2.2

773 124 102
                                    

Tüm hazırlığımız tamamlandıktan sonra son kez aynaya bakarak kendimi kontrol ettim. Daha sonra görevlinin komutu ile birlikte sahneye doğru ilerlemiştik. Comeback yapmış şimdi ise ikinci sahnemizi alacaktık. Sahneye çıkmayalı çok uzun zaman olmuştu ve ben çok özlemiştim. Sahnede ki o atmosferi, hayranların karşısında şarkı söylemeyi, dans etmeyi. Kısacası sahne ile ilgili her şeyi.

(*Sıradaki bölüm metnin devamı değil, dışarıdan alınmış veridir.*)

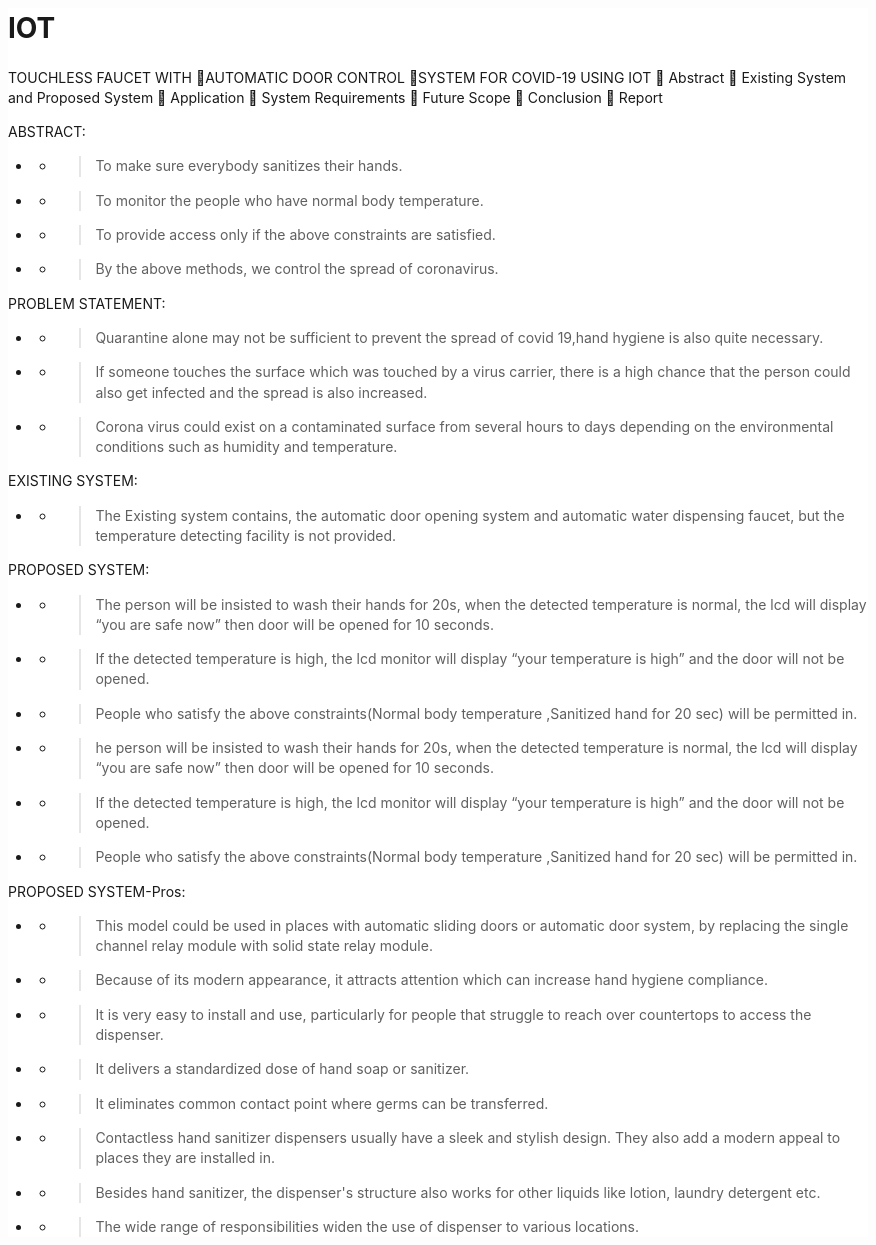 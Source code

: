 # IOT
TOUCHLESS FAUCET WITH AUTOMATIC DOOR CONTROL SYSTEM FOR COVID-19 USING IOT
✔ Abstract
✔ Existing System and Proposed System
✔ Application
✔ System Requirements
✔ Future Scope
✔ Conclusion
✔ Report

ABSTRACT:

- - > To make sure everybody sanitizes their hands.
- - > To monitor the people who have normal body temperature.
- - > To provide access only if the above constraints are satisfied.
- - > By the above methods, we control the spread of coronavirus.

PROBLEM STATEMENT:

- - >  Quarantine alone may not be sufficient to prevent the spread of covid 19,hand hygiene is also quite necessary.
- - >  If someone touches the surface which was touched by a virus carrier, there is a high chance that the person could also get infected and the spread is also increased.
- - >  Corona virus could exist on a contaminated surface from several hours to days depending on the environmental conditions such as humidity and temperature.

EXISTING SYSTEM:

- - > The Existing system contains, the automatic door opening system and automatic water dispensing faucet, but the temperature detecting facility is not provided.

PROPOSED SYSTEM:

- - > The person will be insisted to wash their hands for 20s, when the detected temperature is normal, the lcd will display “you are safe now” then door will be opened for 10 seconds.   
- - > If the detected temperature is high, the lcd monitor will display “your temperature is  high” and the door will not be opened.
- - > People who satisfy the above constraints(Normal body temperature ,Sanitized hand for 20 sec) will be permitted in.
- - > he person will be insisted to wash their hands for 20s, when the detected temperature is normal, the lcd will display “you are safe now” then door will be opened for 10 seconds.   
- - > If the detected temperature is high, the lcd monitor will display “your temperature is  high” and the door will not be opened.
- - > People who satisfy the above constraints(Normal body temperature ,Sanitized hand for 20 sec) will be permitted in.

PROPOSED SYSTEM-Pros:

- - > This model could be used in places with automatic sliding doors or automatic door system, by replacing the single channel relay module with solid state relay module.
- - > Because of its modern appearance, it attracts attention which can increase hand hygiene compliance.
- - > It is very easy to install and use, particularly for people that struggle to reach over countertops to access the dispenser.
- - > It delivers a standardized dose of hand soap or sanitizer.
- - > It eliminates common contact point where germs can be transferred.
- - > Contactless hand sanitizer dispensers usually have a sleek and stylish design. They also add a modern appeal to places they are installed in.
- - > Besides hand sanitizer, the dispenser's structure also works for other liquids like lotion, laundry detergent etc.
- - > The wide range of responsibilities widen the use of dispenser to various locations.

Jungkook'un herkesten habersiz şekilde kapının önüne gelmesinin üzerinden bir hafta geçmişti. Ondan birkaç gün sonra zaten, şarkımız çıkmıştı. Beklediğimizden daha fazla olumlu tepkiler almıştık ki bu hepimizi daha çok mutlu ve heyecanlı etmişti.

İki hafta sonra Jungkook ve grubu comeback yapacaktı. O da en az benim kadar heyecanlıydı, her gece konuşurken bunu belli ediyordu. Birbirimize destek oluyorduk ve belki de bu işin en güzel yanıydı. Grup arkadaşlarımdan sonra başka birinin arkamda böyle güçlü şekilde durması ve beni desteklemesi her şeye değerdi.

On dakikanın sonunda performansımızı sergilemiş ve sahne arkasına gerisi. dönmüştük. Müzik şovu birinciliğinin açıklanması için tüm aday olan gruplar sahnede ki yerini alırken, dördümüzde ellerimizi birbirine kenetlemiş şekilde açıklanmasını bekliyorduk. Sunucu, "Blackpink Ddu Du Ddu Du!" dediği an alkışlar eşliğinde şarkımızın melodisi tüm sahneyi doldurmuştu. Hepimiz minnetle etrafımıza bakarak diğer idollerin tebriklerini kabul ederken Jennie sunucudan ödülü almıştı.

Ufak bir teşekkür konuşmasının ardından dans etmeden çıplak seslerimiz ile şarkıyı söylemeye başlamıştık. Uzun sürenin ardından tekrar sahnedeydik ve tüm sevenlerimiz bu ödülü bize layık görerek mutluluğumuzu katlıyordu.

Şarkı bittiğinde hepimiz saygıyla eğilmiş ve sahne arkasına geçmiştik. Kısa sürede hazırlanıp aracımız hazır olduğunda şirkete geri dönmüştük. Kayıt odasına gidip diğer şarkılar için birkaç prova yaptıktan sonra bugünlük serbest kalacağımız söylenmişti. Hızla hazırlanarak bu sefer yurda gitmiştik.

Duş alıp karnımızı doyurduğumuzda saat akşama doğru geliyordu. Bunca yoğunluğun arasında Jungkook ile bir kere bile konuşamamıştık ve bu belki de canımı en çok sıkan durumdu. Yaslandığım koltukta gerinerek telefonumu elime aldım ve KakaoTalk uygulamasına girdim.

rosé:
ne yapıyorsun?

muhtemelen meşgulsün ama yine de yazmak istiyorum

dediğin oldu, bugün müzik şovundan birincilik kazandık!

ne kadar mutlu olduğumu anlatamam

ağlamamak için gerçekten kendimi zor tuttum

sıkı çalıştığını biliyorum, ama çok fazla kendine yüklenip bedenini yorma

seni seviyorum.

(18:45 ✓)

Telefonu bıraktığımda Lalisa anında yanıma sokulmaya başladı. Kafamı kaldırmadan göz ucuyla ne yaptığını kontrol ederken kollarını karnıma sarmış kafasını da kollarının üzerine yaslamış olduğunu gördüm.

Bir şey olduğunu yüz ifadesinden bile direk anlarken kafamı geriye yasladım ve, "Dökül." dediğimde başını kaldırdı hızla. "Bir şey olduğunu nereden anladın Chaeng? Çok mu belli ediyorum?"

Gülerek başımı iki yana salladım. "Hayır," Elimi kaldırıp yanağını sıktım. "Ama ben seni çok iyi tanıdığım için anlayabiliyorum. Jisoo ve Jennie de anlar."

Sıkıntıyla nefesini vererek yanaklarını şişirmişti. Bu şirin görüntüsüne dayanamayarak eğilip yanağını üst üste birkaç kere öptüm. "Hadi Lili anlat bakalım, derdin neymiş."